The recent events in Tunisia have reverberated across the Middle East and North Africa, but they have found particular resonance in Egypt, where anger and frustration with President Hosni Mubarak's government has escalated considerably over the past year. The violence, corruption and media censorship that accompanied last November's parliamentary elections severely damaged the government's credibility. Exacerbating this general frustration is the expectation that Mubarak's son, Gamal, will succeed him and simply continue the status quo.
In this week's demonstrations, which saw Jan. 25 renamed Youm al-Ghadab, or Day of Wrath, protestors have indeed directed some of their anger at the younger Mubarak, but the main target remains the president himself. Pictures and video footage show protestors shouting and spray-painting the slogan, Down with Hosni Mubarak, on walls and signs in central Cairo. Even a year ago, such open and public criticism of the president was a red line for Egyptian authorities.

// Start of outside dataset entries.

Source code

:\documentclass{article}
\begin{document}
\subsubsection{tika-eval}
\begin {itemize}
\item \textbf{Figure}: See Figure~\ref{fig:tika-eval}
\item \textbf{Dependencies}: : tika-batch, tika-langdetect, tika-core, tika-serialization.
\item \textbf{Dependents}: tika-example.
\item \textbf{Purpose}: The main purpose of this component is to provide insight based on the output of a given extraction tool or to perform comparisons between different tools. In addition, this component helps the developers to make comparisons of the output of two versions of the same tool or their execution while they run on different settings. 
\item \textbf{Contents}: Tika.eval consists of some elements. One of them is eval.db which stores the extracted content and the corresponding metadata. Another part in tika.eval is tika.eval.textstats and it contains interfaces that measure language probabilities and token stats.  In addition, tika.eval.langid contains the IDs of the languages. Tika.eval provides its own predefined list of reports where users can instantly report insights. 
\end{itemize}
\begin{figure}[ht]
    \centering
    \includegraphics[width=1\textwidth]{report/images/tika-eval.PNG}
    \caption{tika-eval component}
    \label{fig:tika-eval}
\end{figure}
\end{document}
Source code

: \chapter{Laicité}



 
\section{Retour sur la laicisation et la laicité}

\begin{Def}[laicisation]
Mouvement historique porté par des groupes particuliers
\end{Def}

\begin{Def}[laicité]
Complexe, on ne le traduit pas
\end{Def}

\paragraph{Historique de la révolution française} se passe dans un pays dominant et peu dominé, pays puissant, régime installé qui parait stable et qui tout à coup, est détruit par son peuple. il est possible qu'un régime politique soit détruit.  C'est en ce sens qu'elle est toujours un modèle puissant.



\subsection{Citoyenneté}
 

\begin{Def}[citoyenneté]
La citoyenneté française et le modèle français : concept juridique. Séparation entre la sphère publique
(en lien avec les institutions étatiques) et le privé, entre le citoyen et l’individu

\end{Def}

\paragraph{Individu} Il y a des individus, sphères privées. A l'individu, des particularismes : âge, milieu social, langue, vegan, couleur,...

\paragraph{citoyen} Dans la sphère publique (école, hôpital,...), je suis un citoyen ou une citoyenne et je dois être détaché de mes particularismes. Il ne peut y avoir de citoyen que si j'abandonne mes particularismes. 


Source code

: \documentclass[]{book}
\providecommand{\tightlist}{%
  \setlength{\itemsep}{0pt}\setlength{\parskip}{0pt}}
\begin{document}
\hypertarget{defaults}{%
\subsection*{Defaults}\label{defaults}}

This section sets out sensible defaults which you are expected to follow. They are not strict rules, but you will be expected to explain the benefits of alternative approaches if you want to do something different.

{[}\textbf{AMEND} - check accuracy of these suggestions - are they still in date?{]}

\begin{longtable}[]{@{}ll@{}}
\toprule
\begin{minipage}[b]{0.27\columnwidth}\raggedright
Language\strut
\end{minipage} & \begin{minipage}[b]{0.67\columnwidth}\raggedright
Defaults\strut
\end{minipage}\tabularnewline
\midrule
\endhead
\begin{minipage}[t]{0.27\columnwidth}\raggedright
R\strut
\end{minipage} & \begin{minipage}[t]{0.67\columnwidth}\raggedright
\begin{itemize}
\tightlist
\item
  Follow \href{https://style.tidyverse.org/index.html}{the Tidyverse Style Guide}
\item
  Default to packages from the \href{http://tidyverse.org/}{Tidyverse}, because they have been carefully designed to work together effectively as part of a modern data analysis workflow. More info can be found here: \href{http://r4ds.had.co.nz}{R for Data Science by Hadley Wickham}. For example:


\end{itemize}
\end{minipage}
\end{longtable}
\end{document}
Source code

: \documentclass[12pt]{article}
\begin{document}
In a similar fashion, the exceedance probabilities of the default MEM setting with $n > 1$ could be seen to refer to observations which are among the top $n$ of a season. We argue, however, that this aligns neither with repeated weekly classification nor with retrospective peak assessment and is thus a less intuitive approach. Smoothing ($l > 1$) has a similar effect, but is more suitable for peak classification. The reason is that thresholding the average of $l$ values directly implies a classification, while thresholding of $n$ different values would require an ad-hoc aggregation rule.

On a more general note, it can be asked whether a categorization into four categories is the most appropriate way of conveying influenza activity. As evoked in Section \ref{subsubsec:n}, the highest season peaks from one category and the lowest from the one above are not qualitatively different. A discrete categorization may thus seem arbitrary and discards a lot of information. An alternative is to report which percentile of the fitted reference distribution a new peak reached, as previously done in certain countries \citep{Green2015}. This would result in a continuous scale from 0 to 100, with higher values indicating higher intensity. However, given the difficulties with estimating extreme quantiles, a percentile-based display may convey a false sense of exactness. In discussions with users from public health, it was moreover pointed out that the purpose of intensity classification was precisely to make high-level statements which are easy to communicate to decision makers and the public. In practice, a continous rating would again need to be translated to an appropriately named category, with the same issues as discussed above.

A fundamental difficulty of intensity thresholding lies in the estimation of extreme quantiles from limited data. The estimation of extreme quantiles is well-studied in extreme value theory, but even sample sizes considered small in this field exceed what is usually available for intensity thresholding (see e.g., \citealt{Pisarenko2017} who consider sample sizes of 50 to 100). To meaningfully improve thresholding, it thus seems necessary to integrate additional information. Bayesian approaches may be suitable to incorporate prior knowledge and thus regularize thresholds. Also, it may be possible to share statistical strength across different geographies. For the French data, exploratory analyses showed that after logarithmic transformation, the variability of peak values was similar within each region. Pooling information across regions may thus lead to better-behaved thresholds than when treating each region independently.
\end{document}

Despite Egypt's deep-seated economic, social and political difficulties, the strength and length of the protests seen across the country over the past three days seem to have taken the police, and the Egyptian people themselves, by surprise. Even the numerous self-immolation attempts -- in imitation of Tunisia's Mohamed Bouazizi -- that have occurred over the past week were not enough to convince many observers of Egyptians' commitment to stage such large demonstrations.